'''

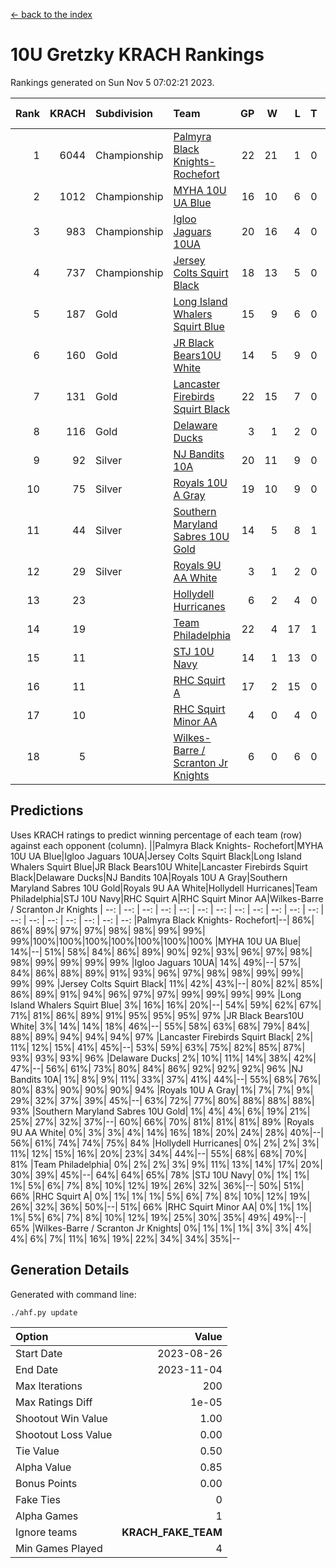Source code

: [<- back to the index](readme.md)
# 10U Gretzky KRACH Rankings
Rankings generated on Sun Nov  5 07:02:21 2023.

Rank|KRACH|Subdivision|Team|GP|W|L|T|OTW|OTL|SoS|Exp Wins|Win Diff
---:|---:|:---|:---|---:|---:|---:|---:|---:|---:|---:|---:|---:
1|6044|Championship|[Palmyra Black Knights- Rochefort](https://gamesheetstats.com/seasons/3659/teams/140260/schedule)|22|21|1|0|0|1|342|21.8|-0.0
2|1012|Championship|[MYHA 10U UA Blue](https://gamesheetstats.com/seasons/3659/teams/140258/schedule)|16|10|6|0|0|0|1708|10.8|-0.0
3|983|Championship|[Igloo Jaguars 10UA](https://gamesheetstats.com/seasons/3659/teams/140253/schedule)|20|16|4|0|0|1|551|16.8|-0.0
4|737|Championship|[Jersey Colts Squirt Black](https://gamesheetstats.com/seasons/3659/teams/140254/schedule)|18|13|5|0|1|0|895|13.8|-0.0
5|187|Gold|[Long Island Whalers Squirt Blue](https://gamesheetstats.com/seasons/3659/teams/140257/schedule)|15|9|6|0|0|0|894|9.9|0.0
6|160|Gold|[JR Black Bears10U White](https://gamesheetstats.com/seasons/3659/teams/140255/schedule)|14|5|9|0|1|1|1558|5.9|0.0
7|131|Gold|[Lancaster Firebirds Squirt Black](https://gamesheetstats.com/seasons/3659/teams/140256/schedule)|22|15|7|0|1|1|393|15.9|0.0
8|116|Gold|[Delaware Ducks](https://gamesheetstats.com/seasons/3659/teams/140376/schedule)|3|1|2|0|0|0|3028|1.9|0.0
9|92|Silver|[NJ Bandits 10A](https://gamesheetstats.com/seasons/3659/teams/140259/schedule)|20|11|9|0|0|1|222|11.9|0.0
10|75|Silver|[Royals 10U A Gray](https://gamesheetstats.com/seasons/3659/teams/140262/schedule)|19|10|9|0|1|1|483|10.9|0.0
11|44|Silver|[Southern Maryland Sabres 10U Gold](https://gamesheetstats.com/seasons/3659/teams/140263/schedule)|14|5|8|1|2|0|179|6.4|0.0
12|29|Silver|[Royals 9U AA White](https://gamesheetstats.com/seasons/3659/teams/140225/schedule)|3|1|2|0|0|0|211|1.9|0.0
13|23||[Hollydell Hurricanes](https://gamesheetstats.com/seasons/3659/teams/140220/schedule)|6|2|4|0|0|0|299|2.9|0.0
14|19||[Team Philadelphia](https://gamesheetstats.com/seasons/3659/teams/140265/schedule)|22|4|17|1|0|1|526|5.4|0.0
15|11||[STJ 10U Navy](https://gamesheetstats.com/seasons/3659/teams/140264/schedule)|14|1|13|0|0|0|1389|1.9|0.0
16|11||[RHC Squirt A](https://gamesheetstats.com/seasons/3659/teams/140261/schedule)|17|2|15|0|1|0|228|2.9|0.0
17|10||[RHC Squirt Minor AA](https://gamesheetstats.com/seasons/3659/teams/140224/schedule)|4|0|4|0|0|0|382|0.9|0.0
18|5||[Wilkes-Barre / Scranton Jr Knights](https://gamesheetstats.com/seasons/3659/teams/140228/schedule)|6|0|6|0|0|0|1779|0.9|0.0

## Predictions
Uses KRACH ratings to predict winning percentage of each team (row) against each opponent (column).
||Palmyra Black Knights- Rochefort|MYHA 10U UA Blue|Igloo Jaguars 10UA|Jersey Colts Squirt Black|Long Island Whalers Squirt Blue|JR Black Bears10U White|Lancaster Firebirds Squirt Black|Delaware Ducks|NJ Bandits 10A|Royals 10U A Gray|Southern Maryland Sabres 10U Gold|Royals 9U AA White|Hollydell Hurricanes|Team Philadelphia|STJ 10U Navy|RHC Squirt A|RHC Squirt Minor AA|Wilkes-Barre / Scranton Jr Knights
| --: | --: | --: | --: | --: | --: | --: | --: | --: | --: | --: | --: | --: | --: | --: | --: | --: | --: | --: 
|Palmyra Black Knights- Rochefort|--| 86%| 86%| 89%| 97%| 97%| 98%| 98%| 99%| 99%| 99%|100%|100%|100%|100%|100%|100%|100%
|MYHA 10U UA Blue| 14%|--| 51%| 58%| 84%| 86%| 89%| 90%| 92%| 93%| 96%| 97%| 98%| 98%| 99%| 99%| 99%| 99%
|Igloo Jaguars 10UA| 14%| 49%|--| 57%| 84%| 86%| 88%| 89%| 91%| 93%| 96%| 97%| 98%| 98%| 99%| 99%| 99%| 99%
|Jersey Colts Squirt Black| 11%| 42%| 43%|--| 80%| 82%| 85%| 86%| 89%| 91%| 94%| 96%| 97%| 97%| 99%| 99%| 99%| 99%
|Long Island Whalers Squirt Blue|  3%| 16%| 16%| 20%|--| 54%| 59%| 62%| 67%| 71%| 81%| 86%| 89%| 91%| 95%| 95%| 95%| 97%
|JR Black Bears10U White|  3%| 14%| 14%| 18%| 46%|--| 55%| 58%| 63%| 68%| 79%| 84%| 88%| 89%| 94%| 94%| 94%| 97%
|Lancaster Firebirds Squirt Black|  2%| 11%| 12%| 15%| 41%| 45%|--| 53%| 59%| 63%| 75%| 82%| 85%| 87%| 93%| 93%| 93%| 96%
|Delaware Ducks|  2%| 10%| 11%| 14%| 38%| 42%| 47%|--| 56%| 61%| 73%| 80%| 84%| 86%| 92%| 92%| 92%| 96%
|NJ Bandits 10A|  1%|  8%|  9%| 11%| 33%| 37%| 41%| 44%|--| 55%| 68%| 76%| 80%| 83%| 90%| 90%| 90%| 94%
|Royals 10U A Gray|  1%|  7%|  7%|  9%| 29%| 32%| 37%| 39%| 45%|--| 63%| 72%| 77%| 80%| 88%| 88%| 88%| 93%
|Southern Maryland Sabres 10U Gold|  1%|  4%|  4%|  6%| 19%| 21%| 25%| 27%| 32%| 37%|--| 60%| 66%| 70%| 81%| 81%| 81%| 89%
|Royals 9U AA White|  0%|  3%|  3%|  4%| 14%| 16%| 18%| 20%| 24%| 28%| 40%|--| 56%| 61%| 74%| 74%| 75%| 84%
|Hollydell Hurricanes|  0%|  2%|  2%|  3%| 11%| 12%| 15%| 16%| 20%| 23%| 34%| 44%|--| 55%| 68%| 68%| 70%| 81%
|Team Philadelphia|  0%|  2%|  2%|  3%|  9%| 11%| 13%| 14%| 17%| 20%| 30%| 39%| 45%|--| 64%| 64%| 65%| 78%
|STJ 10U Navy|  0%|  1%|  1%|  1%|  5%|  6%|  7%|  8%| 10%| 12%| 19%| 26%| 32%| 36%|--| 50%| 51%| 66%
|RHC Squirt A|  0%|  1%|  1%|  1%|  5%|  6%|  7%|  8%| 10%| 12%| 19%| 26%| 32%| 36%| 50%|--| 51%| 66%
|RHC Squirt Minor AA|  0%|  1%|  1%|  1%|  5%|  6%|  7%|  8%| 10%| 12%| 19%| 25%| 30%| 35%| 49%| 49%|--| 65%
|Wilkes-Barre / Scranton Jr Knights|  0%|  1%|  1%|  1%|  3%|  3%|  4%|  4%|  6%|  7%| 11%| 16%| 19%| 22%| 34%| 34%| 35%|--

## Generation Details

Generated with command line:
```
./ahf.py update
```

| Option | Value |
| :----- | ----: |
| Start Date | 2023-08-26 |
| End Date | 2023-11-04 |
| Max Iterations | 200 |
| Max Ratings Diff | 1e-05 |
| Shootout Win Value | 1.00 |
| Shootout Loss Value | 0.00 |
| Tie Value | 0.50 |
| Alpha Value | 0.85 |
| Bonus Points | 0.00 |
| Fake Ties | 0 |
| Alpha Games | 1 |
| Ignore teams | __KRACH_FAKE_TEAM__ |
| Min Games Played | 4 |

'''
'''

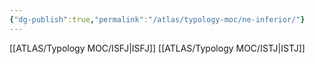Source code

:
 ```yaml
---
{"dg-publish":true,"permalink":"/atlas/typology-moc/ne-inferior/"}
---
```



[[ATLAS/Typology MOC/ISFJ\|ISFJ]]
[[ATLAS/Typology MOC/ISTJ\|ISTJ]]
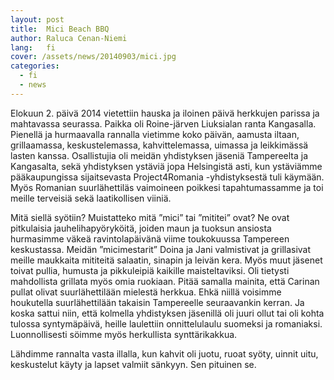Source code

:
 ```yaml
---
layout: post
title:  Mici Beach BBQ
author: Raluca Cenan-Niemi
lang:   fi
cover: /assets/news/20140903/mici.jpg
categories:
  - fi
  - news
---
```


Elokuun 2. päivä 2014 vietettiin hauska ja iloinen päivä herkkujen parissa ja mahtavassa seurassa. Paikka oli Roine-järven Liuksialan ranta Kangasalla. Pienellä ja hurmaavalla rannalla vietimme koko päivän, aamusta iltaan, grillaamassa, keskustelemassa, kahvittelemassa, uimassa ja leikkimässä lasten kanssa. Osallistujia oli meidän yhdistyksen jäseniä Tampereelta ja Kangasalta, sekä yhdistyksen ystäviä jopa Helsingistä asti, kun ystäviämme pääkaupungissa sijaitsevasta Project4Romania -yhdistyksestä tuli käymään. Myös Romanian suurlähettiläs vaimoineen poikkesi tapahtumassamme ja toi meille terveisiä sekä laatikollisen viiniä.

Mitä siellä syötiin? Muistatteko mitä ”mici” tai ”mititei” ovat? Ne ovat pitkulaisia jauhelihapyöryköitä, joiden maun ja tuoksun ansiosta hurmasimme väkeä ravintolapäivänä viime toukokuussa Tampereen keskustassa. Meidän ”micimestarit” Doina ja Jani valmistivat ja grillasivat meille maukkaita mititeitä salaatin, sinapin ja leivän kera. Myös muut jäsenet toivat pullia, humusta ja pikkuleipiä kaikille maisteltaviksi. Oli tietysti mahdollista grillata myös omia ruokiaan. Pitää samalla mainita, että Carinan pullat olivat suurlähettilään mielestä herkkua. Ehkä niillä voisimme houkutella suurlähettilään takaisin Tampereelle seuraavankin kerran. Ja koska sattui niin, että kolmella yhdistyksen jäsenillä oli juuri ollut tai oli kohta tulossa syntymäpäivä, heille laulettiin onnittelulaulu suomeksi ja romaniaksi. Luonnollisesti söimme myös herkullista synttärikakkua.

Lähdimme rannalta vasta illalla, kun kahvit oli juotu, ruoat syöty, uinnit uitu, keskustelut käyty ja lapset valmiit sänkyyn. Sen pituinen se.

'''

## WHAT YOU ARE ASKED TO DO
If a line in the listing holds the word "Royals", list that line.

## ANSWER SPACE
10|75|Silver|[Royals 10U A Gray](https://gamesheetstats.com/seasons/3659/teams/140262/schedule)|19|10|9|0|1|1|483|10.9|0.0
12|29|Silver|[Royals 9U AA White](https://gamesheetstats.com/seasons/3659/teams/140225/schedule)|3|1|2|0|0|0|211|1.9|0.0
||Palmyra Black Knights- Rochefort|MYHA 10U UA Blue|Igloo Jaguars 10UA|Jersey Colts Squirt Black|Long Island Whalers Squirt Blue|JR Black Bears10U White|Lancaster Firebirds Squirt Black|Delaware Ducks|NJ Bandits 10A|Royals 10U A Gray|Southern Maryland Sabres 10U Gold|Royals 9U AA White|Hollydell Hurricanes|Team Philadelphia|STJ 10U Navy|RHC Squirt A|RHC Squirt Minor AA|Wilkes-Barre / Scranton Jr Knights
|Royals 10U A Gray|  1%|  7%|  7%|  9%| 29%| 32%| 37%| 39%| 45%|--| 63%| 72%| 77%| 80%| 88%| 88%| 88%| 93%
|Royals 9U AA White|  0%|  3%|  3%|  4%| 14%| 16%| 18%| 20%| 24%| 28%| 40%|--| 56%| 61%| 74%| 74%| 75%| 84%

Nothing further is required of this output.